Band A customers, who pay higher tariffs in exchange for a guaranteed minimum of 20 hours of electricity daily, found themselves receiving far less power than promised. NERC attributed the shortfalls primarily to inadequate gas supply and the vandalism of critical gas and transmission infrastructure, circumstances it acknowledged were largely beyond the direct control of DisCos.
The compensation framework distinguishes between two tiers of impact. Feeders that managed to deliver between 18 and 20 hours of daily supply will fall under the existing compensation structure established by Addendum No. NERC/2024/003, covering both Maximum Demand MD and Non-Maximum Demand (Non-MD) customers.
Harder-hit feeders, that supplied less than 18 hours daily attract a more generous special compensation package. Non-MD customers on those feeders will receive credits equivalent to 20% of the approved February 2026 energy cap for their feeder, while MD customers will be compensated at 20% of the average energy billed per MD customer that same month. Crucially, NERC ruled that no affected Band A feeder will be downgraded during the covered period.

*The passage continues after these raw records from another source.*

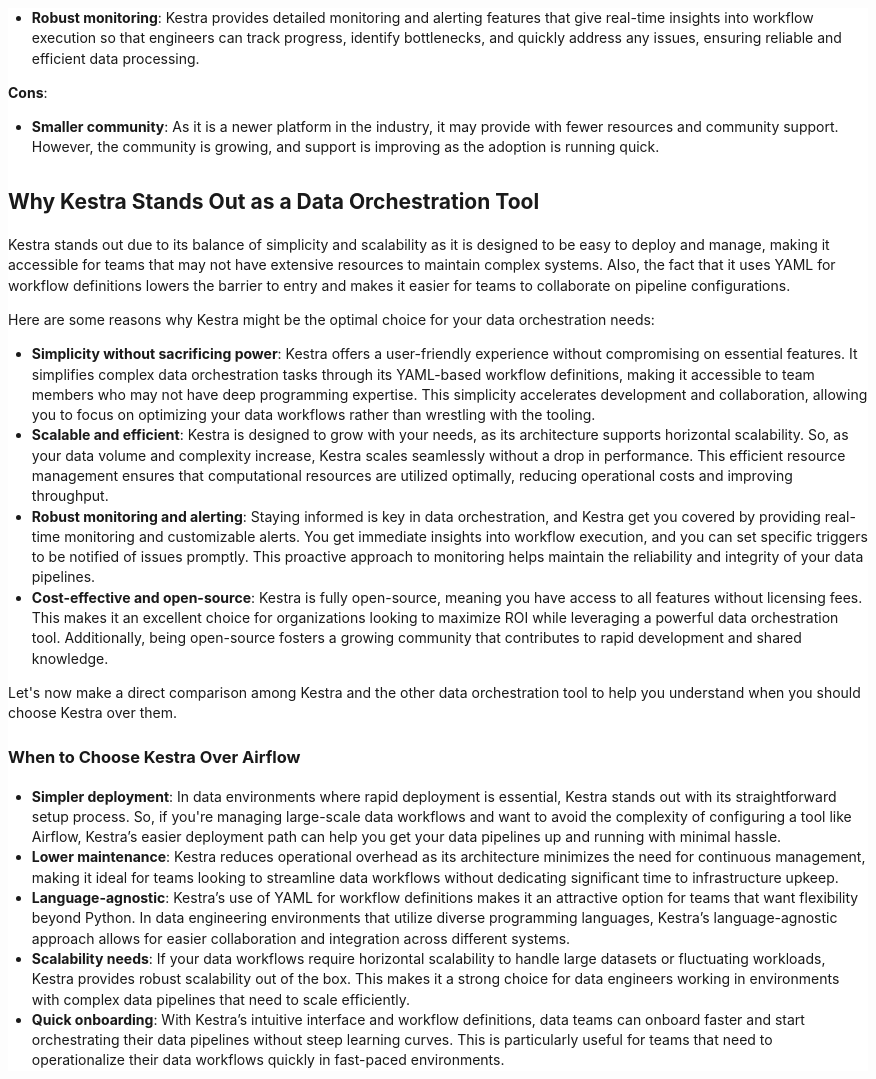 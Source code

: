- **Robust monitoring**: Kestra provides detailed monitoring and alerting features that give real-time insights into workflow execution so that engineers can track progress, identify bottlenecks, and quickly address any issues, ensuring reliable and efficient data processing.

**Cons**:
- **Smaller community**:  As it is a newer platform in the industry, it may provide with fewer resources and community support. However, the community is growing, and support is improving as the adoption is running quick.

## Why Kestra Stands Out as a Data Orchestration Tool
Kestra stands out due to its balance of simplicity and scalability as it is designed to be easy to deploy and manage, making it accessible for teams that may not have extensive resources to maintain complex systems. Also, the fact that it uses YAML for workflow definitions lowers the barrier to entry and makes it easier for teams to collaborate on pipeline configurations.

Here are some reasons why Kestra might be the optimal choice for your data orchestration needs:
- **Simplicity without sacrificing power**: Kestra offers a user-friendly experience without compromising on essential features. It simplifies complex data orchestration tasks through its YAML-based workflow definitions, making it accessible to team members who may not have deep programming expertise. This simplicity accelerates development and collaboration, allowing you to focus on optimizing your data workflows rather than wrestling with the tooling.
- **Scalable and efficient**: Kestra is designed to grow with your needs, as its architecture supports horizontal scalability. So, as your data volume and complexity increase, Kestra scales seamlessly without a drop in performance. This efficient resource management ensures that computational resources are utilized optimally, reducing operational costs and improving throughput.
- **Robust monitoring and alerting**: Staying informed is key in data orchestration, and Kestra get you covered by providing real-time monitoring and customizable alerts. You get immediate insights into workflow execution, and you can set specific triggers to be notified of issues promptly. This proactive approach to monitoring helps maintain the reliability and integrity of your data pipelines.
- **Cost-effective and open-source**: Kestra is fully open-source, meaning you have access to all features without licensing fees. This makes it an excellent choice for organizations looking to maximize ROI while leveraging a powerful data orchestration tool. Additionally, being open-source fosters a growing community that contributes to rapid development and shared knowledge.

Let's now make a direct comparison among Kestra and the other data orchestration tool to help you understand when you should choose Kestra over them.

### When to Choose Kestra Over Airflow
- **Simpler deployment**: In data environments where rapid deployment is essential, Kestra stands out with its straightforward setup process. So, if you're managing large-scale data workflows and want to avoid the complexity of configuring a tool like Airflow, Kestra’s easier deployment path can help you get your data pipelines up and running with minimal hassle.
- **Lower maintenance**: Kestra reduces operational overhead as its architecture minimizes the need for continuous management, making it ideal for teams looking to streamline data workflows without dedicating significant time to infrastructure upkeep.
- **Language-agnostic**: Kestra’s use of YAML for workflow definitions makes it an attractive option for teams that want flexibility beyond Python. In data engineering environments that utilize diverse programming languages, Kestra’s language-agnostic approach allows for easier collaboration and integration across different systems.
- **Scalability needs**: If your data workflows require horizontal scalability to handle large datasets or fluctuating workloads, Kestra provides robust scalability out of the box. This makes it a strong choice for data engineers working in environments with complex data pipelines that need to scale efficiently.
- **Quick onboarding**: With Kestra’s intuitive interface and workflow definitions, data teams can onboard faster and start orchestrating their data pipelines without steep learning curves. This is particularly useful for teams that need to operationalize their data workflows quickly in fast-paced environments.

Prepaid meter holders will receive their compensation in the form of token credits loaded directly onto their meters, while postpaid customers will see adjustments reflected on their bills. NERC added a notable consumer protection provision: DisCos are expressly prohibited from using compensation credits to offset any outstanding customer debt, and customers must be clearly notified of both the value and the period covered by the compensation they receive.
DisCos have been given firm deadlines, compensation for February must be completed by May 31, 2026, while the March component must be settled no later than June 30, 2026.
NERC said it will actively monitor implementation and verify compliance across all Distribution Companies to ensure eligible customers are not shortchanged. The Commission framed the directive as part of its broader commitment to holding industry players accountable while maintaining confidence in the electricity market’s service-band framework.